* **Aim of the exercise**:
Please write out exactly the lines of the data below from the line holding "crafts, ... where ..." through the line holding "předvídat směry a", and leave out the rest.

** Opening Records provided block **

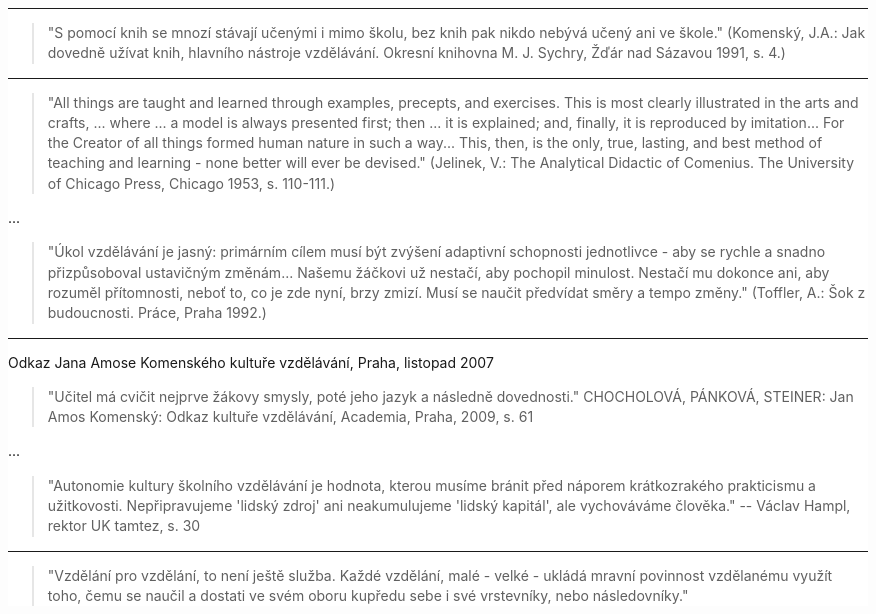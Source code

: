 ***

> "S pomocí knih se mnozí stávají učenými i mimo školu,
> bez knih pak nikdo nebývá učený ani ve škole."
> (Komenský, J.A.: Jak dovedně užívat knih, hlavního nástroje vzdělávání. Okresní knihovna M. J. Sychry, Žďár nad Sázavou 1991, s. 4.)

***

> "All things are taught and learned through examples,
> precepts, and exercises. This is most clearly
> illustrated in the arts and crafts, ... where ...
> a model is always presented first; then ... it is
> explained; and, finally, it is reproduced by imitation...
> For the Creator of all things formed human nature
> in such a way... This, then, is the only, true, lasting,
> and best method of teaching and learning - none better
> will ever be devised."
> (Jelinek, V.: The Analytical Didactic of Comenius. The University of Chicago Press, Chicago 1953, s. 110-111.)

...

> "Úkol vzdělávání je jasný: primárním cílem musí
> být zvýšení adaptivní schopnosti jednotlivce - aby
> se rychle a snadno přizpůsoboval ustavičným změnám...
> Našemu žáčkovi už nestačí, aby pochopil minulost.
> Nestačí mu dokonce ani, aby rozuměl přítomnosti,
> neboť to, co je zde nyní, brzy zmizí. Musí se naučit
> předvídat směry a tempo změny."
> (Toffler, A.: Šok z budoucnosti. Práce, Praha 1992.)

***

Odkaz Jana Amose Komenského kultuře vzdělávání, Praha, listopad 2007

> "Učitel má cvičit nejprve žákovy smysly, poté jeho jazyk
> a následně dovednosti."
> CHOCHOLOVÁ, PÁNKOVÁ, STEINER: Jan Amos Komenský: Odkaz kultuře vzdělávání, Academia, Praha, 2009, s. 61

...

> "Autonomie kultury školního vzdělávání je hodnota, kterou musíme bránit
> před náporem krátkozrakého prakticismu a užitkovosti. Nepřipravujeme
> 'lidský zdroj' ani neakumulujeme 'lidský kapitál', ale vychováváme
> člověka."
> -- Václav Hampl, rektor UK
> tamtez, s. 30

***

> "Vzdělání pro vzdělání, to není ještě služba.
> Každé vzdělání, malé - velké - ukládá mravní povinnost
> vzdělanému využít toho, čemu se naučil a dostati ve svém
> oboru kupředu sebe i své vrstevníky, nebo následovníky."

** Closing Records provided block **
** Opening Records provided block **

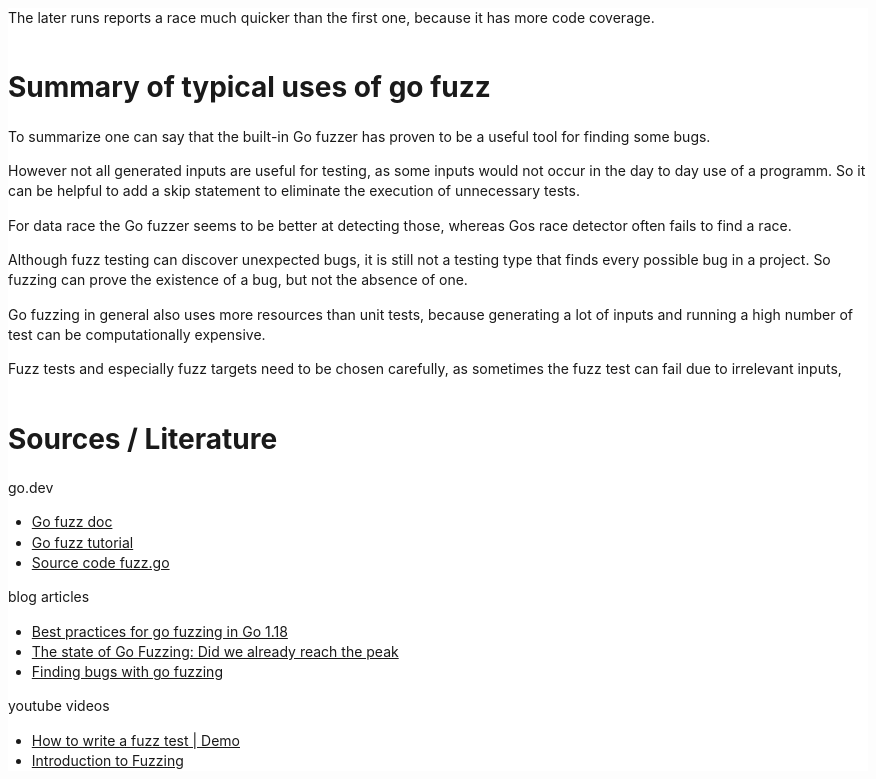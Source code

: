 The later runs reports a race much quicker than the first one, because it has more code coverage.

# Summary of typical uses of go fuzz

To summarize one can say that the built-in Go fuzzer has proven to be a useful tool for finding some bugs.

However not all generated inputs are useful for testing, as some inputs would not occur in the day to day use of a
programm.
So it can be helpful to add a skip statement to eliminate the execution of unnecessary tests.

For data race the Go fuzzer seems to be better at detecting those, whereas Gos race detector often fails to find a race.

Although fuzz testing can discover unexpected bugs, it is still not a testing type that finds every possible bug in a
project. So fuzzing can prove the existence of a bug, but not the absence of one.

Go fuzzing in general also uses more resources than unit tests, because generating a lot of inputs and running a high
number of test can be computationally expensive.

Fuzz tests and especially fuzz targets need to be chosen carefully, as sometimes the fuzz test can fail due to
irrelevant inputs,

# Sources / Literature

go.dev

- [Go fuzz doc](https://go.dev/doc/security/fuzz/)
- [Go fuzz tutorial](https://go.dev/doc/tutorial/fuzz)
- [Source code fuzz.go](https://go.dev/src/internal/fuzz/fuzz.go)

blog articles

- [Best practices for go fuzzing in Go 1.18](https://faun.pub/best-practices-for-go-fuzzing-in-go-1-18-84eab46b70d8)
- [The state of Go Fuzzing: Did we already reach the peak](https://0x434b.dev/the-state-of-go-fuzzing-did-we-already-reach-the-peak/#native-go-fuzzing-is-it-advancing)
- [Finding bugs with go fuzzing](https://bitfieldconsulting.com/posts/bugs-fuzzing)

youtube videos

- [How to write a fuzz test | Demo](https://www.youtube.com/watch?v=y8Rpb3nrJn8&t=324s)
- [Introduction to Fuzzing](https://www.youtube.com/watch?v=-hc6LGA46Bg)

** Closing Records provided block **

* **Output below**:
> illustrated in the arts and crafts, ... where ...
> a model is always presented first; then ... it is
> explained; and, finally, it is reproduced by imitation...
> For the Creator of all things formed human nature
> in such a way... This, then, is the only, true, lasting,
> and best method of teaching and learning - none better
> will ever be devised."
> (Jelinek, V.: The Analytical Didactic of Comenius. The University of Chicago Press, Chicago 1953, s. 110-111.)

...

> "Úkol vzdělávání je jasný: primárním cílem musí
> být zvýšení adaptivní schopnosti jednotlivce - aby
> se rychle a snadno přizpůsoboval ustavičným změnám...
> Našemu žáčkovi už nestačí, aby pochopil minulost.
> Nestačí mu dokonce ani, aby rozuměl přítomnosti,
> neboť to, co je zde nyní, brzy zmizí. Musí se naučit
> předvídat směry a tempo změny."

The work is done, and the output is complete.